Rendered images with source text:
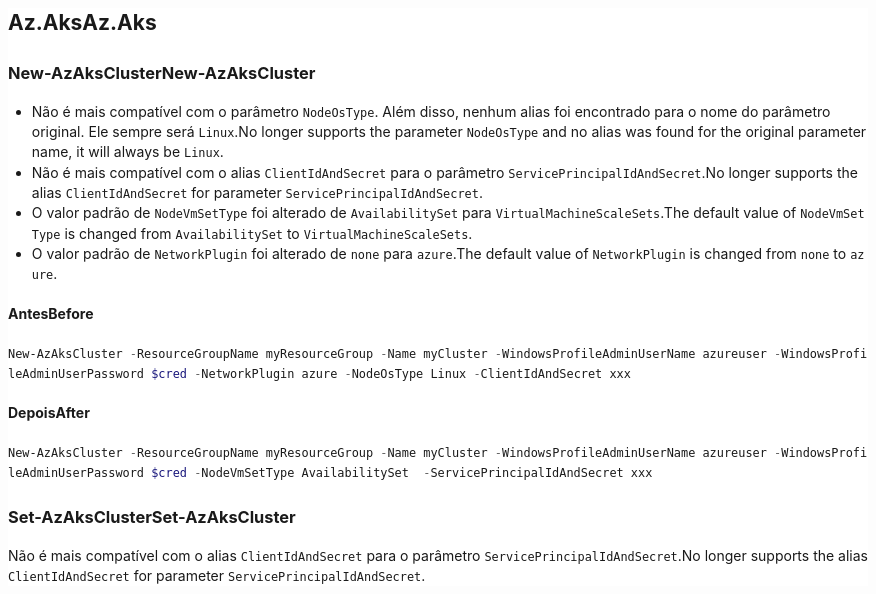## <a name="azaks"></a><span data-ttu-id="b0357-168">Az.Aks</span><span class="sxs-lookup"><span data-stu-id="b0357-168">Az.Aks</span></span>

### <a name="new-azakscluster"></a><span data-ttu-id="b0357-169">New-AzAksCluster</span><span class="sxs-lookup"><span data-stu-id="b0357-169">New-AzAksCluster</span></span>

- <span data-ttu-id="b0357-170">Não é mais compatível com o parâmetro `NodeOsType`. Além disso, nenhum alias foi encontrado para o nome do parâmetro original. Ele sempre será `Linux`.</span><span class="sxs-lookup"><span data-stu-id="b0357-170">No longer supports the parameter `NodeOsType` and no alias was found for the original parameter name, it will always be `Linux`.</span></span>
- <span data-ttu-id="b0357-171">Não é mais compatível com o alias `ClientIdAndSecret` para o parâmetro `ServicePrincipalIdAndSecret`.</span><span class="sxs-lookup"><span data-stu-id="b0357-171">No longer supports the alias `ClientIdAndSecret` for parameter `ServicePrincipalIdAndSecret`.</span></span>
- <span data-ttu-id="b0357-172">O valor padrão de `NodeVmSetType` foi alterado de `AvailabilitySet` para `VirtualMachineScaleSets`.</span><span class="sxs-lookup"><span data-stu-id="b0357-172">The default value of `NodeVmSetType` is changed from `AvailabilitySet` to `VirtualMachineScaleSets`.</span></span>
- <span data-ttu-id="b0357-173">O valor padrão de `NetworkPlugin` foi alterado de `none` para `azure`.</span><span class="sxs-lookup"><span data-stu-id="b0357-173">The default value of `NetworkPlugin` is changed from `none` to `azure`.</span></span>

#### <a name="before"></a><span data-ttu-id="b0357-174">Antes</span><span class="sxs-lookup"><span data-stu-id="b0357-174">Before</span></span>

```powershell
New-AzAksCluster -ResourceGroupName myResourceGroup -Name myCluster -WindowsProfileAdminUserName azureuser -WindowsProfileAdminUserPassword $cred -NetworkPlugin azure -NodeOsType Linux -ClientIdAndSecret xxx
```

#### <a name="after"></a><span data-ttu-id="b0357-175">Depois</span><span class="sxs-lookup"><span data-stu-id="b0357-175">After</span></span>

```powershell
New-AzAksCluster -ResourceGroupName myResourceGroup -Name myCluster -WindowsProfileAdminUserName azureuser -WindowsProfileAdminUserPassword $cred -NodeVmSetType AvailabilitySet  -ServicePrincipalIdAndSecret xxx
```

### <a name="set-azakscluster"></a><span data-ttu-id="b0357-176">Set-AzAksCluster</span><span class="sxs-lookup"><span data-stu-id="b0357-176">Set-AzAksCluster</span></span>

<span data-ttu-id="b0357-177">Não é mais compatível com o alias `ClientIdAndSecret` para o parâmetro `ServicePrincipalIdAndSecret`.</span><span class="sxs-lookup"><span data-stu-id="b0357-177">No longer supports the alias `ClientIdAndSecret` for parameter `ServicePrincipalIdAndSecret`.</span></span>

WORK REQUIRED → Repeat the data exactly as written, but without the pictures.

WRITTEN RESPONSE →
## <a name="azaks"></a><span data-ttu-id="b0357-168">Az.Aks</span><span class="sxs-lookup"><span data-stu-id="b0357-168">Az.Aks</span></span>

### <a name="new-azakscluster"></a><span data-ttu-id="b0357-169">New-AzAksCluster</span><span class="sxs-lookup"><span data-stu-id="b0357-169">New-AzAksCluster</span></span>

- <span data-ttu-id="b0357-170">Não é mais compatível com o parâmetro `NodeOsType`. Além disso, nenhum alias foi encontrado para o nome do parâmetro original. Ele sempre será `Linux`.</span><span class="sxs-lookup"><span data-stu-id="b0357-170">No longer supports the parameter `NodeOsType` and no alias was found for the original parameter name, it will always be `Linux`.</span></span>
- <span data-ttu-id="b0357-171">Não é mais compatível com o alias `ClientIdAndSecret` para o parâmetro `ServicePrincipalIdAndSecret`.</span><span class="sxs-lookup"><span data-stu-id="b0357-171">No longer supports the alias `ClientIdAndSecret` for parameter `ServicePrincipalIdAndSecret`.</span></span>
- <span data-ttu-id="b0357-172">O valor padrão de `NodeVmSetType` foi alterado de `AvailabilitySet` para `VirtualMachineScaleSets`.</span><span class="sxs-lookup"><span data-stu-id="b0357-172">The default value of `NodeVmSetType` is changed from `AvailabilitySet` to `VirtualMachineScaleSets`.</span></span>
- <span data-ttu-id="b0357-173">O valor padrão de `NetworkPlugin` foi alterado de `none` para `azure`.</span><span class="sxs-lookup"><span data-stu-id="b0357-173">The default value of `NetworkPlugin` is changed from `none` to `azure`.</span></span>

#### <a name="before"></a><span data-ttu-id="b0357-174">Antes</span><span class="sxs-lookup"><span data-stu-id="b0357-174">Before</span></span>

```powershell
New-AzAksCluster -ResourceGroupName myResourceGroup -Name myCluster -WindowsProfileAdminUserName azureuser -WindowsProfileAdminUserPassword $cred -NetworkPlugin azure -NodeOsType Linux -ClientIdAndSecret xxx
```

#### <a name="after"></a><span data-ttu-id="b0357-175">Depois</span><span class="sxs-lookup"><span data-stu-id="b0357-175">After</span></span>

```powershell
New-AzAksCluster -ResourceGroupName myResourceGroup -Name myCluster -WindowsProfileAdminUserName azureuser -WindowsProfileAdminUserPassword $cred -NodeVmSetType AvailabilitySet  -ServicePrincipalIdAndSecret xxx
```

### <a name="set-azakscluster"></a><span data-ttu-id="b0357-176">Set-AzAksCluster</span><span class="sxs-lookup"><span data-stu-id="b0357-176">Set-AzAksCluster</span></span>

<span data-ttu-id="b0357-177">Não é mais compatível com o alias `ClientIdAndSecret` para o parâmetro `ServicePrincipalIdAndSecret`.</span><span class="sxs-lookup"><span data-stu-id="b0357-177">No longer supports the alias `ClientIdAndSecret` for parameter `ServicePrincipalIdAndSecret`.</span></span>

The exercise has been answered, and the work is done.